Review: Spirit of Uganda portrays plight — and hope — of nation

Review: Spirit of Uganda portrays plight — and hope — of nation

As seen Friday night at the Egg, The Spirit of Uganda, an uplifting band of 22 young people — ages 1

Few among us can imagine the heartbreak of the Ugandans.

War and AIDS have ravaged this east African country so deeply that 50 percent of its people are younger than age 15.

But there is hope for the country’s many orphans and at-risk youth thanks to organizations like Empower African Children. This nonprofit is the sponsor of The Spirit of Uganda, a music and dance ensemble.

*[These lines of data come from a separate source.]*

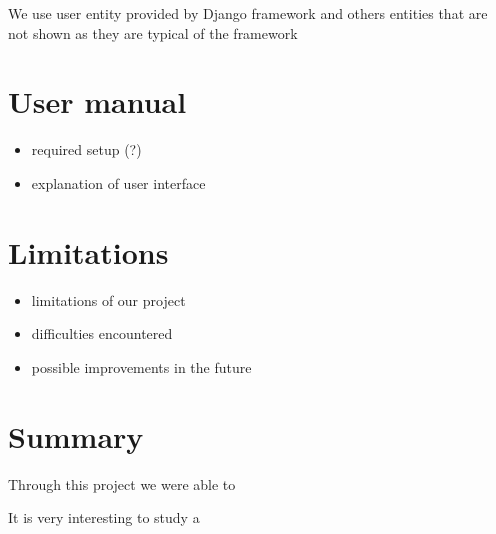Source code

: \documentclass{article}
\begin{document}
We use user entity provided by Django framework and others entities that are not shown as they are typical of the framework
\section{User manual}
\begin{itemize}
\item required setup (?)
\item explanation of user interface
\end{itemize}
\newpage

\section{Limitations}
\begin{itemize}
\item limitations of our project
\item difficulties encountered
\item possible improvements in the future
\end{itemize}

\section{Summary}
Through this project we were able to

It is very interesting to study a 
\end{document}
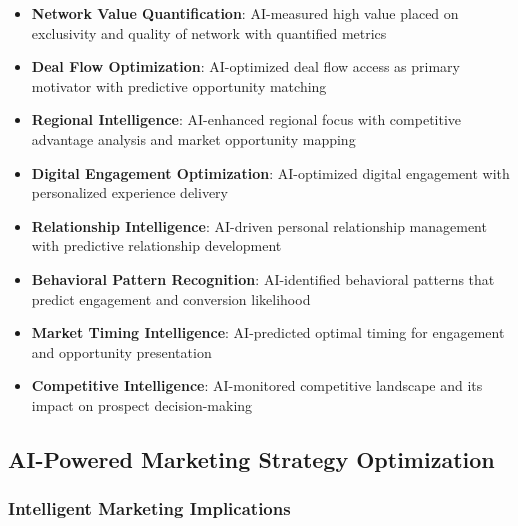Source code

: \begin{itemize}
    \item \textbf{Network Value Quantification}: AI-measured high value placed on exclusivity and quality of network with quantified metrics
    \item \textbf{Deal Flow Optimization}: AI-optimized deal flow access as primary motivator with predictive opportunity matching
    \item \textbf{Regional Intelligence}: AI-enhanced regional focus with competitive advantage analysis and market opportunity mapping
    \item \textbf{Digital Engagement Optimization}: AI-optimized digital engagement with personalized experience delivery
    \item \textbf{Relationship Intelligence}: AI-driven personal relationship management with predictive relationship development
    \item \textbf{Behavioral Pattern Recognition}: AI-identified behavioral patterns that predict engagement and conversion likelihood
    \item \textbf{Market Timing Intelligence}: AI-predicted optimal timing for engagement and opportunity presentation
    \item \textbf{Competitive Intelligence}: AI-monitored competitive landscape and its impact on prospect decision-making
\end{itemize}

\subsection{AI-Powered Marketing Strategy Optimization}

\subsubsection{Intelligent Marketing Implications}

As seen Friday night at the Egg, this uplifting band of 22 young people — ages 12 to 21 — reassured its viewers that the spirit of its people will endure. Their enthusiasm alone — seen in their smiles and heard in their angelic voices — guaranteed their spirit will be hovering over Albany for some time to come.

Of the more than a dozen regional songs and dances they performed to a full house, nearly all were joyful. If not, they were inspired by the magnitude of the rhythms, hammered out on massive drums that reverberated throughout the theater.

The host of the evening was Peter Kasule, the artistic director and himself an orphan whose parents died of AIDS. Kasule is a charismatic figure who likes to talk about his country as much as he likes to share its musical heritage.

Between each piece, such as a dance in which the girls balance jugs on their heads and another for the boys and the girls where their arms and bodies undulate like snakes, Kasule strolled out and spoke to the crowd. His mini-history lessons deepened the understanding of what passed on stage. It also forged a stronger bond between artists and audience, which made Albany fall hard for the Spirit of Uganda.

The evening began with the “Bakisimba,” a court dance that celebrates the creation of banana wine. With the boys behind the drums and xylophone, the girls shook their hips in an exhausting display of endurance and sexuality. With long-haired skins wrapped across their bottoms, they flirted with the boys with their shimmy.

Interestingly, the boys wore the skin wraps in the second half of the show in “Mwaga.” The skins were poised, hanging in the front against their groin. In this all-male show of virility, they hopped about on one leg, with the other lifted as if asking spectators to dare a peek.

But this was no burlesque show. Rather, every dance was an exhibition of beauty and color. In “Gaze,” the girls donned bright polka-dot dresses, squatted low and bounced. In “Aida,” the two youngest girls sang and danced with a calabash that they gently tapped to create a soothing swish.

“Ding Ding,” for the girls, was another rousing display of intricate rhythms made plain by their fleet feet.

With all this energy flowing from the stage, it was impossible to sit still. So toward the end of the evening, Kasule asked the audience to rise to its feet and dance. Most did, and it was a sight to behold — the crowd moving as one — wrapped up in a blessed cross-cultural moment.